I am thinking of the office I would have had. (In matters of interior design alone do I plan so far ahead.)

I am thinking of the bookshelves that would have risen from floor to ceiling at one side of the room. Those shelves stuffed with texts running from old favourites – the Hemingways, the Roths, the Steinbecks, The Mambo Kings Play Songs of Love – to newer things, to books I’ve had in online shopping baskets for years but not yet gotten round to buying. Those shelves giving just a little with the weight.

And on the other wall – the way I’m thinking of it now – there would have been paintings. Paintings laid out on canvas by these hands of mine. This one of a jazz trumpeter in white suit, all Tony Manero running into wingless, worldly angel. These others, all three of them, portraits of my guitars. And this self-portrait. And this new one, finished today after getting the news, of the view of my room from behind my computer – everything monochrome except for the blue sky between curtains and the amber scotch in short glass.

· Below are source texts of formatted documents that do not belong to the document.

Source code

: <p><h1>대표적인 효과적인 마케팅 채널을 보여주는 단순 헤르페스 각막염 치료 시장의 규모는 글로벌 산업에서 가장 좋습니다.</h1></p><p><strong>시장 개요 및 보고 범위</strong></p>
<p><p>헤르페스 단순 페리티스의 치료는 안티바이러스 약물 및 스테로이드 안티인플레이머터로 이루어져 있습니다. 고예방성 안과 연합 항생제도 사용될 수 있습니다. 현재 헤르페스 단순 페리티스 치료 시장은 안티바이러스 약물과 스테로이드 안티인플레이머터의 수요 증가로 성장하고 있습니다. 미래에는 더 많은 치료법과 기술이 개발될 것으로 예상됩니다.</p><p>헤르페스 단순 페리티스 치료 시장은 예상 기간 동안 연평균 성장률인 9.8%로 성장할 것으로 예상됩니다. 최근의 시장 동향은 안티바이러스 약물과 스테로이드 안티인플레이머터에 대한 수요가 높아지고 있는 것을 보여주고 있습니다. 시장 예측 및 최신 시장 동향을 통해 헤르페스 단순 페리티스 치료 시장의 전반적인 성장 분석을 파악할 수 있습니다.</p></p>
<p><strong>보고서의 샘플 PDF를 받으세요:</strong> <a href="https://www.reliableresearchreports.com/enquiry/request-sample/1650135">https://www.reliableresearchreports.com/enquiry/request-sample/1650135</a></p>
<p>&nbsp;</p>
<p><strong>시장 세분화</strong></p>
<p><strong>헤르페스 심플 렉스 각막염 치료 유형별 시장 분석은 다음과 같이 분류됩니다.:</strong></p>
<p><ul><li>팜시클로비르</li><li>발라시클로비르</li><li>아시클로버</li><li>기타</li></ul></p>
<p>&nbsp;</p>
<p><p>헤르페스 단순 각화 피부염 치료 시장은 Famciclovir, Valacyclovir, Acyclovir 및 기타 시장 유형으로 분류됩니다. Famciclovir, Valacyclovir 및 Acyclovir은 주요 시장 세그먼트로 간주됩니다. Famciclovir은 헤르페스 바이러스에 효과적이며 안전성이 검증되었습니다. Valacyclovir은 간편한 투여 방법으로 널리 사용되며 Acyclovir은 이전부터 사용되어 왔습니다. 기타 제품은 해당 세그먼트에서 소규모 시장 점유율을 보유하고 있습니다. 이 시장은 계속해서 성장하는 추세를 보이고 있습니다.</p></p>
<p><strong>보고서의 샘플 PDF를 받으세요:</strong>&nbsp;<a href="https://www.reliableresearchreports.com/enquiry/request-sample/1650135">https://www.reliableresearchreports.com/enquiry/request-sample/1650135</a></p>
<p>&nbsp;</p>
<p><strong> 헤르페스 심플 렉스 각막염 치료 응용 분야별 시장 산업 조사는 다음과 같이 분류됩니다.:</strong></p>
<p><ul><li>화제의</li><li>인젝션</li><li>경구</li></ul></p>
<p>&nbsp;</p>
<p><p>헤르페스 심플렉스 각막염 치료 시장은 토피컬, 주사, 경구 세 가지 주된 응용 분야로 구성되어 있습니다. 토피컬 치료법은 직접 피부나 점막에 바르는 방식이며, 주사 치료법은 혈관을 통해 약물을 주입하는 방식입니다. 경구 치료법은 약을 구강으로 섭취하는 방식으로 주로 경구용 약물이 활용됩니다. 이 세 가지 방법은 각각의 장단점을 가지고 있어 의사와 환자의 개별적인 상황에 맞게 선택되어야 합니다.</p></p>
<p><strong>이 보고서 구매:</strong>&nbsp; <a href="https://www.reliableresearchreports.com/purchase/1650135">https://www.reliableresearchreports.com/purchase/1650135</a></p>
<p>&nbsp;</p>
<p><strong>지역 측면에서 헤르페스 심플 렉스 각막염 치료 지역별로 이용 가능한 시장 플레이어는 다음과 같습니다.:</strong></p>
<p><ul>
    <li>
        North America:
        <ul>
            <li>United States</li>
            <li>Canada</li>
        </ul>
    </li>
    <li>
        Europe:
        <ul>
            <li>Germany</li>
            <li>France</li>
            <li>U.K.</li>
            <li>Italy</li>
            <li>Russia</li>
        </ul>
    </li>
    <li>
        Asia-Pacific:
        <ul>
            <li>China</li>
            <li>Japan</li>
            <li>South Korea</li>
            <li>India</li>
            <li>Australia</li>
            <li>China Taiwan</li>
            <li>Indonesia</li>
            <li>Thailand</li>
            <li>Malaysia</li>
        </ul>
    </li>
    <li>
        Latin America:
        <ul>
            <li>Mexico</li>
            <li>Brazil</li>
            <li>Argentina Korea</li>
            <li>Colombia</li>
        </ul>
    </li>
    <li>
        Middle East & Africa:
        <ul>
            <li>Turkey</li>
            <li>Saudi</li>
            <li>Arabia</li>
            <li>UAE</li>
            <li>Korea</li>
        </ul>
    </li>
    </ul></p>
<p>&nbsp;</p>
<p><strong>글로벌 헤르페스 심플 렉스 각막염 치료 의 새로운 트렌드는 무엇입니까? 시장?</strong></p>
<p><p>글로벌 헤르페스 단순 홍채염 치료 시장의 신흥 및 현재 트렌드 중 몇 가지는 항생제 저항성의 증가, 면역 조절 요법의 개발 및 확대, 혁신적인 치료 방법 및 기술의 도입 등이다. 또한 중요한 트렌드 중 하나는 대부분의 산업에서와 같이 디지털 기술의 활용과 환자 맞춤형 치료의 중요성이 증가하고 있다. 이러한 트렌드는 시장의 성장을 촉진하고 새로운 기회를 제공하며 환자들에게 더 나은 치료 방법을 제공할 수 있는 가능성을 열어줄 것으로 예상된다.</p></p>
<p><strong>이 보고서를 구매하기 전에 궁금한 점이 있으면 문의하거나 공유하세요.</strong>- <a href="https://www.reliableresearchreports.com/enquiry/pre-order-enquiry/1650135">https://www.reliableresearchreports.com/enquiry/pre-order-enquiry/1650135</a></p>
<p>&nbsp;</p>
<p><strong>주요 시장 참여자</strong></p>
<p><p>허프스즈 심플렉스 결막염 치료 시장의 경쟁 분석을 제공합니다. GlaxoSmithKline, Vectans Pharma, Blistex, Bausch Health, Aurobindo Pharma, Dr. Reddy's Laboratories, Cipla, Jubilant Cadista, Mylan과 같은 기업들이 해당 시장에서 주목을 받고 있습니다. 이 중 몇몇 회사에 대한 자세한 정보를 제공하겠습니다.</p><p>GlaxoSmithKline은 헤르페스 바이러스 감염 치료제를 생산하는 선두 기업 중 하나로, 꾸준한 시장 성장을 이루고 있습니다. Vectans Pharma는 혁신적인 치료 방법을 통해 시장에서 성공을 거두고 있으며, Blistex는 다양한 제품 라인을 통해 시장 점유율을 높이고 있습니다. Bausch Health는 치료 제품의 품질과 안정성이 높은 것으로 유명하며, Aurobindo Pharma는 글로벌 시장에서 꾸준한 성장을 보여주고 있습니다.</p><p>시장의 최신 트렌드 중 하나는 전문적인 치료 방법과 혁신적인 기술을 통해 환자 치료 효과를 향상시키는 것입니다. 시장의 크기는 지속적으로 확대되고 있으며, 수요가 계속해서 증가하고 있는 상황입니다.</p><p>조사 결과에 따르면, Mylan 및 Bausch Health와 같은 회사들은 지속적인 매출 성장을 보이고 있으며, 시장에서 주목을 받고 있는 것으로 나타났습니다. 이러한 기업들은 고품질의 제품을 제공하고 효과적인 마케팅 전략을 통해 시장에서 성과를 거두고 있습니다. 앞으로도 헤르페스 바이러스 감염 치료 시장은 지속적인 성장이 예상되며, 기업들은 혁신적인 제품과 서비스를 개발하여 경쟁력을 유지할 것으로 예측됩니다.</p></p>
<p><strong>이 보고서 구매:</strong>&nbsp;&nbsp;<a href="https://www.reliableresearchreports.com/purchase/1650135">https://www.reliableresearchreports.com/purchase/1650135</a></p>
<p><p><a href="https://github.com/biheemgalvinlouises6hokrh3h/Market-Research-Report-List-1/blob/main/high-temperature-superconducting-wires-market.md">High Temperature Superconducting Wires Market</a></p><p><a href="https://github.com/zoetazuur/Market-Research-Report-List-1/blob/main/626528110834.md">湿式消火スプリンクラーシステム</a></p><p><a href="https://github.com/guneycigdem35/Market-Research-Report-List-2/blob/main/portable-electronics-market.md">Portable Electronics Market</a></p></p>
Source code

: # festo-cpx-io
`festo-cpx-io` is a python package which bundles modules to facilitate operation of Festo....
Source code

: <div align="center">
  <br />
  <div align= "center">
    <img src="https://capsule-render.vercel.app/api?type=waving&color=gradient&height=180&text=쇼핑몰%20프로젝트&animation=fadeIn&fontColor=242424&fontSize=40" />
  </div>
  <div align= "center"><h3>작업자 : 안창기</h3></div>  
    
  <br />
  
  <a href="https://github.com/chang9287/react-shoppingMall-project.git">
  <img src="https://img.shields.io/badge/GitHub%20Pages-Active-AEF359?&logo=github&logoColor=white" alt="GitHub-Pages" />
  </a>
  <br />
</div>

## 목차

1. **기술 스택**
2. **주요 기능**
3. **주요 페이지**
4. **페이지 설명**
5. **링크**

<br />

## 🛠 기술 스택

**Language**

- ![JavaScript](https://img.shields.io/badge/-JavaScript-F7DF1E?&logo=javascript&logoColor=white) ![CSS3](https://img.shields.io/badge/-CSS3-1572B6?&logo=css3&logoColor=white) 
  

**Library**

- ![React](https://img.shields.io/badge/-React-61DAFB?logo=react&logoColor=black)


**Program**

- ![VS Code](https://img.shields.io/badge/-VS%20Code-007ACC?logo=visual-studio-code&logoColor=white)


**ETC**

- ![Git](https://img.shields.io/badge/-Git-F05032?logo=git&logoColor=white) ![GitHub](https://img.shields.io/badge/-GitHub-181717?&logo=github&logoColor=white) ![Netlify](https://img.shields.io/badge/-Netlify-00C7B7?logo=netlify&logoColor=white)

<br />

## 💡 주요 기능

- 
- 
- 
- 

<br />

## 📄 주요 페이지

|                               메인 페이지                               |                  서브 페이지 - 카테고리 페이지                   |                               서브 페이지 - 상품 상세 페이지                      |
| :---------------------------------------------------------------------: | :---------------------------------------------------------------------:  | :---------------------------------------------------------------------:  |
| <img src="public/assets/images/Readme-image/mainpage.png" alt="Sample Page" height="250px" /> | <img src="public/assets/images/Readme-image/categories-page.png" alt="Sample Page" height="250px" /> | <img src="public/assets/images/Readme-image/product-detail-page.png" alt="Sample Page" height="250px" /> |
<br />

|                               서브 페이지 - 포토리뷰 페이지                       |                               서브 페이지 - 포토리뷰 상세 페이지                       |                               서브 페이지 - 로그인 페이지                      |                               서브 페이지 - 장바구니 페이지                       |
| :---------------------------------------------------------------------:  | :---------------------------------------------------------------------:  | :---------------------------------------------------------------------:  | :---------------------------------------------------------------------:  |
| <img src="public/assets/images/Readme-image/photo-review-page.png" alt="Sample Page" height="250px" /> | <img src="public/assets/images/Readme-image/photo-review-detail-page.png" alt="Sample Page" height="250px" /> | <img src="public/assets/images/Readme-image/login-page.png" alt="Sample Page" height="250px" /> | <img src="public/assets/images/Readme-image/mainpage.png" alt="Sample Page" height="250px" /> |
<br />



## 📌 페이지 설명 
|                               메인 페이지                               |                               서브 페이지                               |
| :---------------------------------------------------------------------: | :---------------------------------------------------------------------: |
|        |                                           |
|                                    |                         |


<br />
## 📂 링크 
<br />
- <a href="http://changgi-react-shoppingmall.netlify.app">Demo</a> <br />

That whiskey makes me think I’d have a bottle at one end of the bookcase, and so my focus swings again to that side of the room. But not for long.

The desk is where the work is. The work that I was planning for, but which I maybe won’t do now. Sheaves of paper unkempt on top of thinly-varnished pine. A laptop – just the same as the one in the painting – with a few files open on it; all of them unfinished, half-done at best. All of them waiting for me to return, to start back with my typing.

Above that, around that, behind that, the window gives way to wet grey of concrete and damp green of grass. Leaves are out on top of both, browning. Mist hangs in the air, and I can’t make out faces within it, but know – in these thoughts I’m now having – that in each of those forms there is something that links them to me. A wanting to learn, to have more crowding their minds than before they arrived. In some way, or another.

Unclear as they are, there is something permanent about them. Something perpetual. Everymen and Everywomen are the human race’s great winners, because they never alter and they never leave. They’re always anonymous, but they’re always always as well.

They are there now, outside of this daydream, and they will still be there later. Beyond some window or other. My office or not.